» **PROBLEM STATEMENT**:
Here the requirement is to repeat every record exactly, in full.

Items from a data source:
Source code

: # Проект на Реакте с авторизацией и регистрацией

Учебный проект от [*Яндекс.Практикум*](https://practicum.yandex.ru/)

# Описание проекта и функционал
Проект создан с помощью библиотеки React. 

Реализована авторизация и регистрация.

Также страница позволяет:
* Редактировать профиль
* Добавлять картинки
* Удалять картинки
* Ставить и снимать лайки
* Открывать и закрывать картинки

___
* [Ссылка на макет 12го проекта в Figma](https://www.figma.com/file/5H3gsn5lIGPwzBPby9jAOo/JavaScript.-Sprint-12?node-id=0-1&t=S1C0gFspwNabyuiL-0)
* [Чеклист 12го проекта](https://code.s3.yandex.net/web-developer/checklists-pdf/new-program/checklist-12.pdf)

» **OUTPUT BELOW**:
Source code

: # Проект на Реакте с авторизацией и регистрацией

Учебный проект от [*Яндекс.Практикум*](https://practicum.yandex.ru/)

# Описание проекта и функционал
Проект создан с помощью библиотеки React. 

Реализована авторизация и регистрация.

Также страница позволяет:
* Редактировать профиль
* Добавлять картинки
* Удалять картинки
* Ставить и снимать лайки
* Открывать и закрывать картинки

___
* [Ссылка на макет 12го проекта в Figma](https://www.figma.com/file/5H3gsn5lIGPwzBPby9jAOo/JavaScript.-Sprint-12?node-id=0-1&t=S1C0gFspwNabyuiL-0)
* [Чеклист 12го проекта](https://code.s3.yandex.net/web-developer/checklists-pdf/new-program/checklist-12.pdf)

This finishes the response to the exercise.